The dremoras howled with rage and brought their clubs smashing down on the counter, as Kjarl jumped to the side, knocking over S'Ravha's stool in the process. By that point, however, the Khajiit had already jumped onto the counter and assumed a fighting position. The dremoras moved to either side of the Nord on the floor and raised their clubs…just as S'Ravha threw a pair of large, heavy tankards at their heads. The dremoras shook their heads, turned, and ran towards S'Ravha, who jumped over their heads, clunked them together, and landed on his feet on a table behind them. The dremoras staggered around for a few seconds, trying to clear their heads, which gave Kjarl the time he needed to regain his feet. He turned to the nearest dremora and swung his axe at the space between its soft, vulnerable neck and the right shoulder in a move he normally used when fighting heavily armored opponents. Unfortunately, the dremora chose that moment to turn, so that his massive pauldron deflected the axe. The flat of the blade hit him in the cheek. Enraged, the dremora turned on Kjarl, swinging his club and smashing furniture. S'Ravha jumped to the floor, dropped to one knee, and swept his other leg in a wide arc, tripping the dremora and causing him to fall, throat-first, onto Kjarl's axe.

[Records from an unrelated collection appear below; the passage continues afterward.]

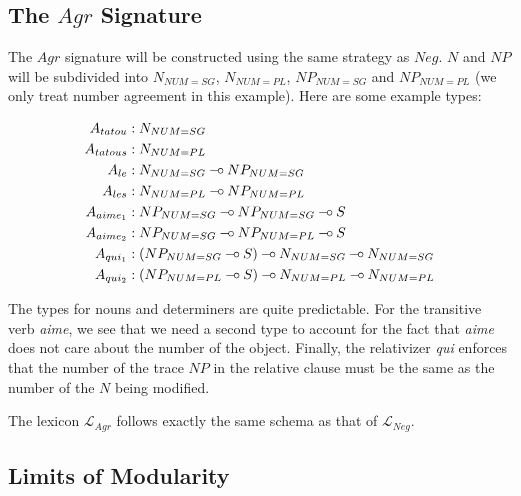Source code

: \documentclass{llncs}
\def\limp {\mathbin{{-}\mkern-3.5mu{\circ}}}
\begin{document}
\subsection{The $Agr$ Signature}

The $Agr$ signature will be constructed using the same strategy as $Neg$. $N$
and $NP$ will be subdivided into $N_{NUM{=}SG}$, $N_{NUM{=}PL}$,
$NP_{NUM{=}SG}$ and $NP_{NUM{=}PL}$ (we only treat number agreement in this
example). Here are some example types:

\begin{align*}
A_{tatou} &: N_{NUM{=}SG} \\
A_{tatous} &: N_{NUM{=}PL} \\
A_{le} &: N_{NUM{=}SG} \limp NP_{NUM{=}SG} \\
A_{les} &: N_{NUM{=}PL} \limp NP_{NUM{=}PL} \\
A_{aime_1} &: NP_{NUM{=}SG} \limp NP_{NUM{=}SG} \limp S \\
A_{aime_2} &: NP_{NUM{=}SG} \limp NP_{NUM{=}PL} \limp S \\
A_{qui_1} &: (NP_{NUM{=}SG} \limp S) \limp N_{NUM{=}SG} \limp N_{NUM{=}SG} \\
A_{qui_2} &: (NP_{NUM{=}PL} \limp S) \limp N_{NUM{=}PL} \limp N_{NUM{=}PL}
\end{align*}

The types for nouns and determiners are quite predictable. For the transitive
verb \emph{aime}, we see that we need a second type to account for the fact
that \emph{aime} does not care about the number of the object. Finally, the
relativizer \emph{qui} enforces that the number of the trace $NP$ in the
relative clause must be the same as the number of the $N$ being modified.

The lexicon $\mathcal{L}_{Agr}$ follows exactly the same schema as that of
$\mathcal{L}_{Neg}$.

\subsection{Limits of Modularity}
\end{document}
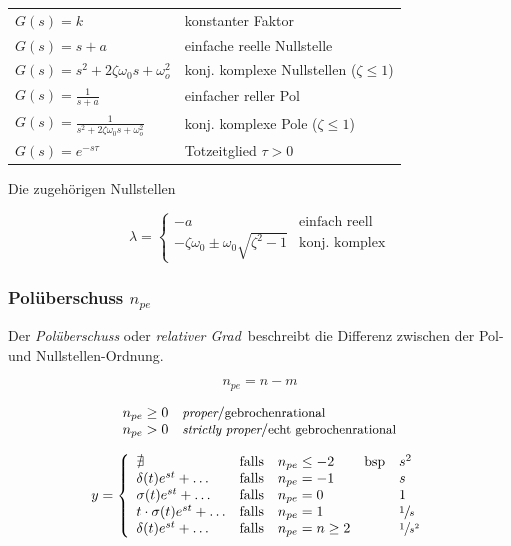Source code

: \documentclass[
  10pt,
  a4paper,
  twocolumn]{article}
\makeatletter
\numberwithin{equation}{section}
\newenvironment{conditions}
  {\par\vspace{\abovedisplayskip}\noindent\begin{tabular}{>{$}l<{$} @{${}:{}$} l}}
  {\end{tabular}\par\vspace{\belowdisplayskip}}
\makeatother
\begin{document}
\begin{conditions}
  G(s)=k                                         & konstanter Faktor \\
  G(s)=s + a                                     & einfache reelle Nullstelle \\
  G(s)=s^2+2\zeta\omega_0 s+\omega_o^2           & konj. komplexe Nullstellen ($\zeta \leq 1$) \\
  G(s)=\frac{1}{s+a}                             & einfacher reller Pol \\
  G(s)=\frac{1}{s^2+2\zeta\omega_0 s+\omega_o^2} & konj. komplexe Pole ($\zeta\leq 1$) \\
  G(s)=e^{-s\tau}                                & Totzeitglied $\tau > 0$ \\
\end{conditions}

Die zugehörigen Nullstellen

\[
\lambda = \left\{ \begin{array}{cl}
-a & \text{einfach reell} \\
-\zeta\omega_0 \pm \omega_0 \sqrt{\zeta^2-1} & \text{konj. komplex}
\end{array}\right.
\]

\hypertarget{poluxfcberschuss-n_pe}{%
\subsubsection{\texorpdfstring{Polüberschuss
\(n_{pe}\)}{Polüberschuss n\_\{pe\}}}\label{poluxfcberschuss-n_pe}}

Der \emph{Polüberschuss} oder \emph{relativer Grad}~beschreibt die
Differenz zwischen der Pol- und Nullstellen-Ordnung.

\[
n_{pe} = n - m
\]

\[
\begin{array}{ll}
n_{pe} \geq 0 & \small{\textit{proper}/\text{gebrochenrational}} \\
n_{pe}  >   0 & \small{\textit{strictly proper}/\text{echt gebrochenrational}} \\
\end{array}
\]

\[
y=\left\{
\begin{array}{lclcl}
\nexists & \text{falls} & n_{pe} \leq -2 & \text{bsp} & s^2 \\
\delta(t)e^{st}+\ldots & \text{falls} & n_{pe} = -1 &  & s \\
\sigma(t)e^{st}+\ldots & \text{falls} & n_{pe} = 0 &  & 1 \\
t\cdot\sigma(t)e^{st}+\ldots & \text{falls} & n_{pe} = 1 &  & \sfrac{1}{s} \\
\delta(t)e^{st}+\ldots & \text{falls} & n_{pe} = n \geq 2 &  &  \sfrac{1}{s^2}
\end{array}
\right.
\]
\end{document}
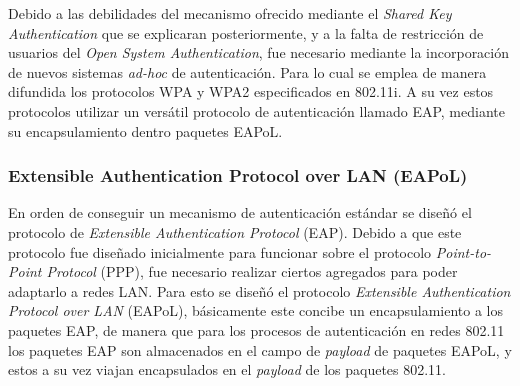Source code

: \documentclass[10pt,a4paper]{article}
\begin{document}
Debido a las debilidades del mecanismo ofrecido mediante el \textit{Shared Key Authentication} que se explicaran posteriormente, y a la falta de restricción de usuarios del \textit{Open System Authentication}, fue necesario mediante la incorporación de nuevos sistemas \textit{ad-hoc} de autenticación. Para lo cual se emplea de manera difundida los protocolos WPA y WPA2 especificados en 802.11i. A su vez estos protocolos utilizar un versátil protocolo de autenticación llamado EAP, mediante su encapsulamiento dentro paquetes EAPoL. 

\subsubsection{Extensible Authentication Protocol over LAN (EAPoL)}

En orden de conseguir un mecanismo de autenticación estándar se diseñó el protocolo de \textit{Extensible Authentication Protocol} (EAP). Debido a que este protocolo fue diseñado inicialmente para funcionar sobre el protocolo \textit{Point-to-Point Protocol} (PPP), fue necesario realizar ciertos agregados para poder adaptarlo a redes LAN. Para esto se diseñó el protocolo \textit{Extensible Authentication Protocol over LAN} (EAPoL), básicamente este concibe un encapsulamiento a los paquetes EAP, de manera que para los procesos de autenticación en redes 802.11 los paquetes EAP son almacenados en el campo de \textit{payload} de paquetes EAPoL, y estos a su vez viajan encapsulados en el \textit{payload} de los paquetes 802.11.


\end{document}

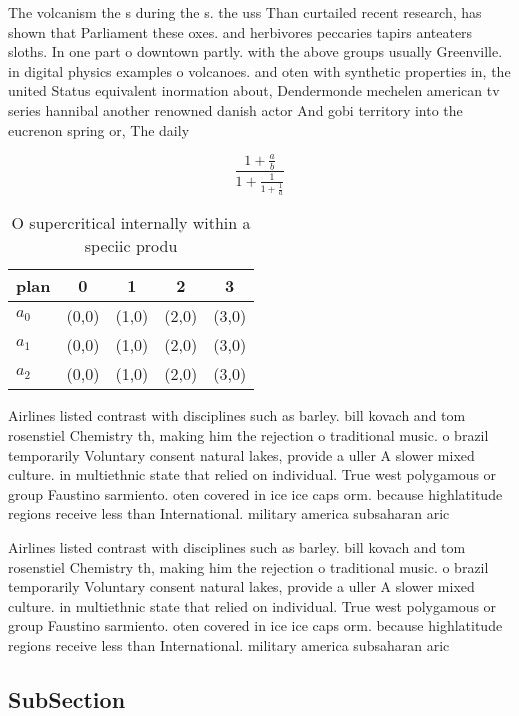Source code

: \documentclass[a4paper]{article}
\begin{document}
The volcanism the s during the s. the uss Than curtailed recent research, has shown that Parliament these oxes. and herbivores peccaries tapirs anteaters sloths. In one part o downtown partly. with the above groups usually Greenville. in digital physics examples o volcanoes. and oten with synthetic properties in, the united Status equivalent inormation about, Dendermonde mechelen american tv series hannibal another renowned danish actor And gobi territory into the eucrenon spring or, The daily 

\[ \frac{1+\frac{a}{b}}{1+\frac{1}{1+\frac{1}{a}}} \]

\begin{table}
\begin{adjustbox}{width=0.6\columnwidth}
\begin{tabular}{|l|l|l|l|l|}
\hline
\textbf{plan} & \multicolumn{1}{c|}{\textbf{0}} & \multicolumn{1}{c|}{\textbf{1}} & \multicolumn{1}{c|}{\textbf{2}} & \multicolumn{1}{c|}{\textbf{3}} \\ \hline
\textbf{$a_0$}  & (0,0) & (1,0) & (2,0) & (3,0) \\ \hline
\textbf{$a_1$}  & (0,0) & (1,0) & (2,0) & (3,0) \\ \hline
\textbf{$a_2$}  & (0,0) & (1,0) & (2,0) & (3,0) \\ \hline
\end{tabular}
\end{adjustbox}
\caption{O supercritical internally within a speciic produ
}
\end{table}

Airlines listed contrast with disciplines such as barley. bill kovach and tom rosenstiel Chemistry th, making him the rejection o traditional music. o brazil temporarily Voluntary consent natural lakes, provide a uller A slower mixed culture. in multiethnic state that relied on individual. True west polygamous or group Faustino sarmiento. oten covered in ice ice caps orm. because highlatitude regions receive less than International. military america subsaharan aric

Airlines listed contrast with disciplines such as barley. bill kovach and tom rosenstiel Chemistry th, making him the rejection o traditional music. o brazil temporarily Voluntary consent natural lakes, provide a uller A slower mixed culture. in multiethnic state that relied on individual. True west polygamous or group Faustino sarmiento. oten covered in ice ice caps orm. because highlatitude regions receive less than International. military america subsaharan aric

\subsection{SubSection}
\end{document}
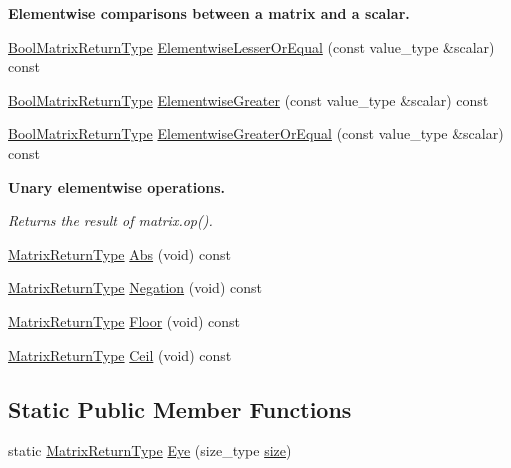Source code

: \begin{Indent}{\bf Elementwise comparisons between a matrix and a scalar.}
\begin{DoxyCompactItemize}
\item 
\hyperlink{classvct_dynamic_const_matrix_base_ac71d88dda7abaaeb2276b83f2e49def7}{Bool\+Matrix\+Return\+Type} \hyperlink{classvct_dynamic_const_matrix_base_a3e89273de0ea20701bc0472b821c54e1}{Elementwise\+Lesser\+Or\+Equal} (const value\+\_\+type \&scalar) const 
\item 
\hyperlink{classvct_dynamic_const_matrix_base_ac71d88dda7abaaeb2276b83f2e49def7}{Bool\+Matrix\+Return\+Type} \hyperlink{classvct_dynamic_const_matrix_base_a6ba365be3edae6dd627eb2461dcad872}{Elementwise\+Greater} (const value\+\_\+type \&scalar) const 
\item 
\hyperlink{classvct_dynamic_const_matrix_base_ac71d88dda7abaaeb2276b83f2e49def7}{Bool\+Matrix\+Return\+Type} \hyperlink{classvct_dynamic_const_matrix_base_af0b14476cc5189fee783355d05ccd004}{Elementwise\+Greater\+Or\+Equal} (const value\+\_\+type \&scalar) const 
\end{DoxyCompactItemize}
\end{Indent}
\begin{Indent}{\bf Unary elementwise operations.}\par
{\em Returns the result of matrix.\+op(). }\begin{DoxyCompactItemize}
\item 
\hyperlink{classvct_dynamic_const_matrix_base_aed2ac5b2cf673fab97a67418f8e69646}{Matrix\+Return\+Type} \hyperlink{classvct_dynamic_const_matrix_base_a6112557b7fa9c8fc5360286334ae7898}{Abs} (void) const 
\item 
\hyperlink{classvct_dynamic_const_matrix_base_aed2ac5b2cf673fab97a67418f8e69646}{Matrix\+Return\+Type} \hyperlink{classvct_dynamic_const_matrix_base_a4d83f37fd5342669a5d3fd17271e68a9}{Negation} (void) const 
\item 
\hyperlink{classvct_dynamic_const_matrix_base_aed2ac5b2cf673fab97a67418f8e69646}{Matrix\+Return\+Type} \hyperlink{classvct_dynamic_const_matrix_base_aeadf36f7a94a997998918671bad8dff9}{Floor} (void) const 
\item 
\hyperlink{classvct_dynamic_const_matrix_base_aed2ac5b2cf673fab97a67418f8e69646}{Matrix\+Return\+Type} \hyperlink{classvct_dynamic_const_matrix_base_ad026f25a7db75e0a6a37f5faaa3a7190}{Ceil} (void) const 
\end{DoxyCompactItemize}
\end{Indent}
\subsection*{Static Public Member Functions}
\begin{DoxyCompactItemize}
\item 
static \hyperlink{classvct_dynamic_const_matrix_base_aed2ac5b2cf673fab97a67418f8e69646}{Matrix\+Return\+Type} \hyperlink{classvct_dynamic_const_matrix_base_a86f83e5cc8cc5c30cb14fc6be7d5bedf}{Eye} (size\+\_\+type \hyperlink{classvct_dynamic_const_matrix_base_ab9d484f83471aee6512ea614aa54bd0b}{size})
\end{DoxyCompactItemize}
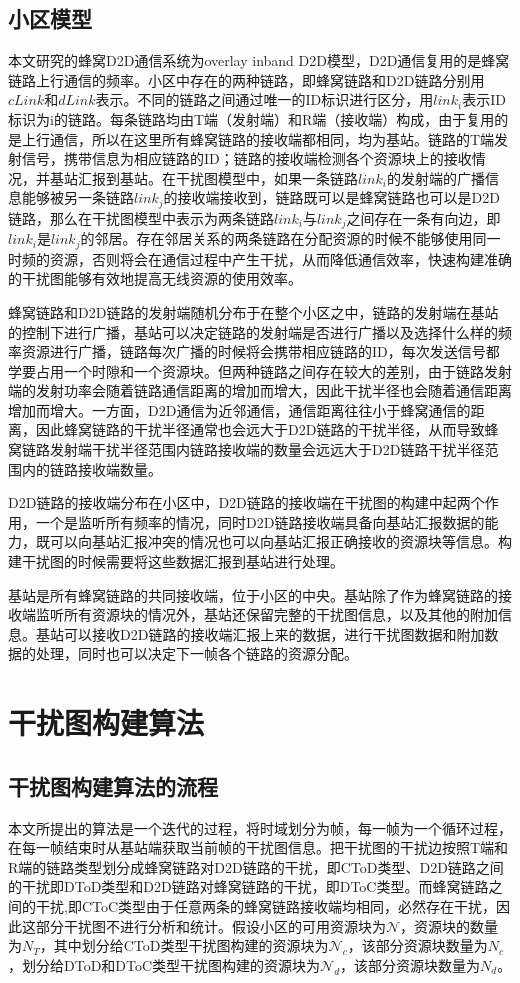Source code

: \documentclass[figurelist,tablelist,algorithmlist,nomlist,masters]{seuthesix}
\begin{document}
	\subsection{小区模型}
	本文研究的蜂窝D2D通信系统为overlay inband D2D模型，D2D通信复用的是蜂窝链路上行通信的频率。小区中存在的两种链路，即蜂窝链路和D2D链路分别用$cLink$和$dLink$表示。不同的链路之间通过唯一的ID标识进行区分，用$link_i$表示ID标识为i的链路。每条链路均由T端（发射端）和R端（接收端）构成，由于复用的是上行通信，所以在这里所有蜂窝链路的接收端都相同，均为基站。链路的T端发射信号，携带信息为相应链路的ID；链路的接收端检测各个资源块上的接收情况，并基站汇报到基站。在干扰图模型中，如果一条链路$link_i$的发射端的广播信息能够被另一条链路$link_j$的接收端接收到，链路既可以是蜂窝链路也可以是D2D链路，那么在干扰图模型中表示为两条链路$link_i$与$link_j$之间存在一条有向边，即$link_i$是$link_j$的邻居。存在邻居关系的两条链路在分配资源的时候不能够使用同一时频的资源，否则将会在通信过程中产生干扰，从而降低通信效率，快速构建准确的干扰图能够有效地提高无线资源的使用效率。

	蜂窝链路和D2D链路的发射端随机分布于在整个小区之中，链路的发射端在基站的控制下进行广播，基站可以决定链路的发射端是否进行广播以及选择什么样的频率资源进行广播，链路每次广播的时候将会携带相应链路的ID，每次发送信号都学要占用一个时隙和一个资源块。但两种链路之间存在较大的差别，由于链路发射端的发射功率会随着链路通信距离的增加而增大，因此干扰半径也会随着通信距离增加而增大。一方面，D2D通信为近邻通信，通信距离往往小于蜂窝通信的距离，因此蜂窝链路的干扰半径通常也会远大于D2D链路的干扰半径，从而导致蜂窝链路发射端干扰半径范围内链路接收端的数量会远远大于D2D链路干扰半径范围内的链路接收端数量。

	D2D链路的接收端分布在小区中，D2D链路的接收端在干扰图的构建中起两个作用，一个是监听所有频率的情况，同时D2D链路接收端具备向基站汇报数据的能力，既可以向基站汇报冲突的情况也可以向基站汇报正确接收的资源块等信息。构建干扰图的时候需要将这些数据汇报到基站进行处理。

	基站是所有蜂窝链路的共同接收端，位于小区的中央。基站除了作为蜂窝链路的接收端监听所有资源块的情况外，基站还保留完整的干扰图信息，以及其他的附加信息。基站可以接收D2D链路的接收端汇报上来的数据，进行干扰图数据和附加数据的处理，同时也可以决定下一帧各个链路的资源分配。


	\section{干扰图构建算法}

	\subsection{干扰图构建算法的流程}
	本文所提出的算法是一个迭代的过程，将时域划分为帧，每一帧为一个循环过程，在每一帧结束时从基站端获取当前帧的干扰图信息。把干扰图的干扰边按照T端和R端的链路类型划分成蜂窝链路对D2D链路的干扰，即CToD类型、D2D链路之间的干扰即DToD类型和D2D链路对蜂窝链路的干扰，即DToC类型。而蜂窝链路之间的干扰,即CToC类型由于任意两条的蜂窝链路接收端均相同，必然存在干扰，因此这部分干扰图不进行分析和统计。假设小区的可用资源块为$\mathcal{N}$，资源块的数量为$N_T$，其中划分给CToD类型干扰图构建的资源块为$\mathcal{N}_c$，该部分资源块数量为$N_c$，划分给DToD和DToC类型干扰图构建的资源块为$\mathcal{N}_d$，该部分资源块数量为$N_d$。
\end{document}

The other dremora picked up a chair with one hand and tossed it, effortlessly, at Kjarl's head. Kjarl swung his axe like a baseball bat, splintering the chair. S'Ravha grabbed a flying piece of leg and shoved it down the dremora's throat. The dremora gagged, dropped its club, and fell to is knees, putting it in the perfect position for Kjarl to behead it.
The two men in cloaks looked at the two slain dremoras, which were starting to fade into Oblivion from whence they had been summoned, and ran, screaming, from the tavern.
"Wow," Kjarl said, looking at the black blood on the edge of his axe. How long had he managed to keep it clean today? Three hours?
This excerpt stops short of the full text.